An that is that for the first part. We will now fine tune our automatic update experience.

Edit Unattended-upgrades config file

Many of these options are personal preference, and you should fine tune this to your environment and your needs. Here are some recommendations.

We will open config file with nano. Use editor you like if you are used to something else.

sudo nano /etc/apt/apt.conf.d/50unattended-upgrades

First part of the file looks like this

Unattended-Upgrade::Allowed-Origins {
        // Extended Security Maintenance; doesn't necessarily exist for
        // every release and this system may not have it installed, but if
        // available, the policy for updates is such that unattended-upgrades
        // should also install from here by default.
//      "${distro_id}:${distro_codename}-updates";
//      "${distro_id}:${distro_codename}-proposed";
//      "${distro_id}:${distro_codename}-backports";

That is pretty much how it should stay, two forward slashes // mean that the line is commented and option which has // before it, is not active/enabled.


//      "${distro_id}:${distro_codename}-updates";
//      "${distro_id}:${distro_codename}-proposed";
//      "${distro_id}:${distro_codename}-backports";

Should stay commented.

Here are some more options I like to have enabled.

In time you will have older kernel packages that are not used.
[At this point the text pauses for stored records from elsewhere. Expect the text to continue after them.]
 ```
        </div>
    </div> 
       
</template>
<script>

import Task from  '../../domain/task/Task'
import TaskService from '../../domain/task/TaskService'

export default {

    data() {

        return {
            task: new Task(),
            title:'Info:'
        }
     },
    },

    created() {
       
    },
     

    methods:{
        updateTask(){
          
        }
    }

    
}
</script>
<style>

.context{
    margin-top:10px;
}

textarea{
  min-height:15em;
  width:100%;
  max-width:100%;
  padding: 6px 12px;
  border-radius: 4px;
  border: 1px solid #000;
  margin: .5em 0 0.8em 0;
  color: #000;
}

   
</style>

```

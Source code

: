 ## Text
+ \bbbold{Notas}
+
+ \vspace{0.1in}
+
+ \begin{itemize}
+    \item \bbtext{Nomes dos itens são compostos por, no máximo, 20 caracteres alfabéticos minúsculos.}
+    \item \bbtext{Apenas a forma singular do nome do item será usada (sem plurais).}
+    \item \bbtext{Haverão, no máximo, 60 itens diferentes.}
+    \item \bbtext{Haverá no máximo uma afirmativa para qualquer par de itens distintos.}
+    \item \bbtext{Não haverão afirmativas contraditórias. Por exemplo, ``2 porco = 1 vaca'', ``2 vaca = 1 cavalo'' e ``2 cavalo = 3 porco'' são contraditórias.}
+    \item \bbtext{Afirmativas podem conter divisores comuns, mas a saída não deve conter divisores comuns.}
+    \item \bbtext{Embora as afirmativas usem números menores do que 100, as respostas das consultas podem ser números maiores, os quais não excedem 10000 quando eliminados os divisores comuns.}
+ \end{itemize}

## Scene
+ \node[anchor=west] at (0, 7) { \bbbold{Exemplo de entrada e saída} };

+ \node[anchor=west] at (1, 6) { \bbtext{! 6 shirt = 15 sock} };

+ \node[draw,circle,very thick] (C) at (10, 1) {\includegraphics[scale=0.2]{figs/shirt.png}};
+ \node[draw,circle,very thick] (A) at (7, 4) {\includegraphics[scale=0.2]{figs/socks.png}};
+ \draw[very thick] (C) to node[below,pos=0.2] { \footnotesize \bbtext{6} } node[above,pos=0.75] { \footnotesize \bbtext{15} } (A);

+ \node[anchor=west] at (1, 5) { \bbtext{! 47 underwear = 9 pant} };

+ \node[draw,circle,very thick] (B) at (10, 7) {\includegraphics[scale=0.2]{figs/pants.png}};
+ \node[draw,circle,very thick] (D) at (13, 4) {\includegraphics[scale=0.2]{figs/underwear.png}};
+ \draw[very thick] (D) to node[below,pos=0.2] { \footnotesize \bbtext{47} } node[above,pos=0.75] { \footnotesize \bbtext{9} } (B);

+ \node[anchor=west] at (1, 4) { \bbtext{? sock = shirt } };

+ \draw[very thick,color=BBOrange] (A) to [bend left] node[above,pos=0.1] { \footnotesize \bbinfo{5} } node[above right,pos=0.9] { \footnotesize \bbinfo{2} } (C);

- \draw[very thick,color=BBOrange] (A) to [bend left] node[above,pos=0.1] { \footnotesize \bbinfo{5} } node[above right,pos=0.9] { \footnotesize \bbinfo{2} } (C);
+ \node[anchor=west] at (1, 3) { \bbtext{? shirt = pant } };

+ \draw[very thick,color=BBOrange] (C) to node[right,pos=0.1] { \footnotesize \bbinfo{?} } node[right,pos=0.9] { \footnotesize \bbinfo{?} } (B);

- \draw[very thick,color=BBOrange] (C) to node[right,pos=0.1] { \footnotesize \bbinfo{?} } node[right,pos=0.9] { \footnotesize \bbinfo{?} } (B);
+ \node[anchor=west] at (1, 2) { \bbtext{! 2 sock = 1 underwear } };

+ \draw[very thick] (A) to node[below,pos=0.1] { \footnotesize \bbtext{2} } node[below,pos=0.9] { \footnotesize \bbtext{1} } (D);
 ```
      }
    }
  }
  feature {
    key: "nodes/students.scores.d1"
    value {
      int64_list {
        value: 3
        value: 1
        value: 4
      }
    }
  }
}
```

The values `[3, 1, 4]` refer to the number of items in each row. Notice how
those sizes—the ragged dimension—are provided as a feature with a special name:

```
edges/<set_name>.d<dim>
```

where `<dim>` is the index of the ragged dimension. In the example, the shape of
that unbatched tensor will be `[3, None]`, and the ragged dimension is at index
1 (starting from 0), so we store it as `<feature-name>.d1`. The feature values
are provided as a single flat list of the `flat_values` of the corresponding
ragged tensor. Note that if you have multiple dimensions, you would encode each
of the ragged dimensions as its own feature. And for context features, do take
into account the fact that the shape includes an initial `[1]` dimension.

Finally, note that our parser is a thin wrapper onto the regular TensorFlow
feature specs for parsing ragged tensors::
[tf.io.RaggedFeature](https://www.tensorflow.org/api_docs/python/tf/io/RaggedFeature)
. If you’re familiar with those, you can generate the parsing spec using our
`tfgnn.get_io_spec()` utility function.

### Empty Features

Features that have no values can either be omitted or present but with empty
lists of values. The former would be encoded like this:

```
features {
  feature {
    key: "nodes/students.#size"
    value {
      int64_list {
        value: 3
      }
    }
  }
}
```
I like to enable this one so after update, unused kernel packages are cleaned.

Unattended-Upgrade::Remove-Unused-Kernel-Packages "true";

Leaving packages out of automatic updates

If you wish to leave some packages out of automatic updates, you will add those to Unattended-Upgrade::Package-Blacklist part. I won’t be using it in this guide, but there are some instances I used that.

This is how that line would look like if I had something to add to it. Let’s say I will add nginx and matrix

Enable Automatic Reboot

Again, this is one of the options I use on some servers, on the other I don’t. See for yourself if these options suite you.

I will uncomment Unattended-Upgrade::Automatic-Reboot line and set true as a value (false is default value)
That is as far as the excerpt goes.